→ **Work required**:
Without altering a single word, repeat the records that follow.

Source texts of formatted documents

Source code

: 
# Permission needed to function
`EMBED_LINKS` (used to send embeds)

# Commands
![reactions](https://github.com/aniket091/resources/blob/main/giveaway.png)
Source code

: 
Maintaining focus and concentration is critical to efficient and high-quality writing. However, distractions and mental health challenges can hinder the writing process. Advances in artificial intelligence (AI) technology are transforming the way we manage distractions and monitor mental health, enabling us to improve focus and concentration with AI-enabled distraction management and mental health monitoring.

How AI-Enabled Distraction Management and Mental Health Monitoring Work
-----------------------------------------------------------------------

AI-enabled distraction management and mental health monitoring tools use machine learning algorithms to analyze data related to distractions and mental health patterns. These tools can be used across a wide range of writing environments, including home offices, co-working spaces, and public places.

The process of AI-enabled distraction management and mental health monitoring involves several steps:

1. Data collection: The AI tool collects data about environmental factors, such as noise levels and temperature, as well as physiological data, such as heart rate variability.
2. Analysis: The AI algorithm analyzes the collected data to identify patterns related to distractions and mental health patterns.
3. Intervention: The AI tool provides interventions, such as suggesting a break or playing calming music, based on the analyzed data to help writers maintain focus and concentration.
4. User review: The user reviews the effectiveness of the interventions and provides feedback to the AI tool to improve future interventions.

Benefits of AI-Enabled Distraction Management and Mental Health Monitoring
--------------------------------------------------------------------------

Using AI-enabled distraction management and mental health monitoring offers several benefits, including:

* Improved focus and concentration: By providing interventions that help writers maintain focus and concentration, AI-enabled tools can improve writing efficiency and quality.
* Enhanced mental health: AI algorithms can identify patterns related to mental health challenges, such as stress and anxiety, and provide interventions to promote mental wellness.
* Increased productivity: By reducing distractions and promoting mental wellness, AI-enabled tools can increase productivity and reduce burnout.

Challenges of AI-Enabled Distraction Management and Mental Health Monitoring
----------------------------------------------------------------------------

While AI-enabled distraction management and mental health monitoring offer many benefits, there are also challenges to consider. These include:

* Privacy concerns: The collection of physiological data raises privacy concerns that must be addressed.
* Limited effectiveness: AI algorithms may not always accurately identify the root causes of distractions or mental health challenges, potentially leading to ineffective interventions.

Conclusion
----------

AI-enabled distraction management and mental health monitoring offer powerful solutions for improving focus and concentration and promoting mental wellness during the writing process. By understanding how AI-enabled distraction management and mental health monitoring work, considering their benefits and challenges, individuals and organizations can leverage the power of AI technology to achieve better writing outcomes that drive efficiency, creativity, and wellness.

→ **Result below**:
Source code

: 
# Permission needed to function
`EMBED_LINKS` (used to send embeds)

# Commands
![reactions](https://github.com/aniket091/resources/blob/main/giveaway.png)
Source code

: 
Maintaining focus and concentration is critical to efficient and high-quality writing. However, distractions and mental health challenges can hinder the writing process. Advances in artificial intelligence (AI) technology are transforming the way we manage distractions and monitor mental health, enabling us to improve focus and concentration with AI-enabled distraction management and mental health monitoring.

How AI-Enabled Distraction Management and Mental Health Monitoring Work
-----------------------------------------------------------------------

AI-enabled distraction management and mental health monitoring tools use machine learning algorithms to analyze data related to distractions and mental health patterns. These tools can be used across a wide range of writing environments, including home offices, co-working spaces, and public places.

The process of AI-enabled distraction management and mental health monitoring involves several steps:

1. Data collection: The AI tool collects data about environmental factors, such as noise levels and temperature, as well as physiological data, such as heart rate variability.
2. Analysis: The AI algorithm analyzes the collected data to identify patterns related to distractions and mental health patterns.
3. Intervention: The AI tool provides interventions, such as suggesting a break or playing calming music, based on the analyzed data to help writers maintain focus and concentration.
4. User review: The user reviews the effectiveness of the interventions and provides feedback to the AI tool to improve future interventions.

Benefits of AI-Enabled Distraction Management and Mental Health Monitoring
--------------------------------------------------------------------------

Using AI-enabled distraction management and mental health monitoring offers several benefits, including:

* Improved focus and concentration: By providing interventions that help writers maintain focus and concentration, AI-enabled tools can improve writing efficiency and quality.
* Enhanced mental health: AI algorithms can identify patterns related to mental health challenges, such as stress and anxiety, and provide interventions to promote mental wellness.
* Increased productivity: By reducing distractions and promoting mental wellness, AI-enabled tools can increase productivity and reduce burnout.

Challenges of AI-Enabled Distraction Management and Mental Health Monitoring
----------------------------------------------------------------------------

While AI-enabled distraction management and mental health monitoring offer many benefits, there are also challenges to consider. These include:

* Privacy concerns: The collection of physiological data raises privacy concerns that must be addressed.
* Limited effectiveness: AI algorithms may not always accurately identify the root causes of distractions or mental health challenges, potentially leading to ineffective interventions.

Conclusion
----------

AI-enabled distraction management and mental health monitoring offer powerful solutions for improving focus and concentration and promoting mental wellness during the writing process. By understanding how AI-enabled distraction management and mental health monitoring work, considering their benefits and challenges, individuals and organizations can leverage the power of AI technology to achieve better writing outcomes that drive efficiency, creativity, and wellness.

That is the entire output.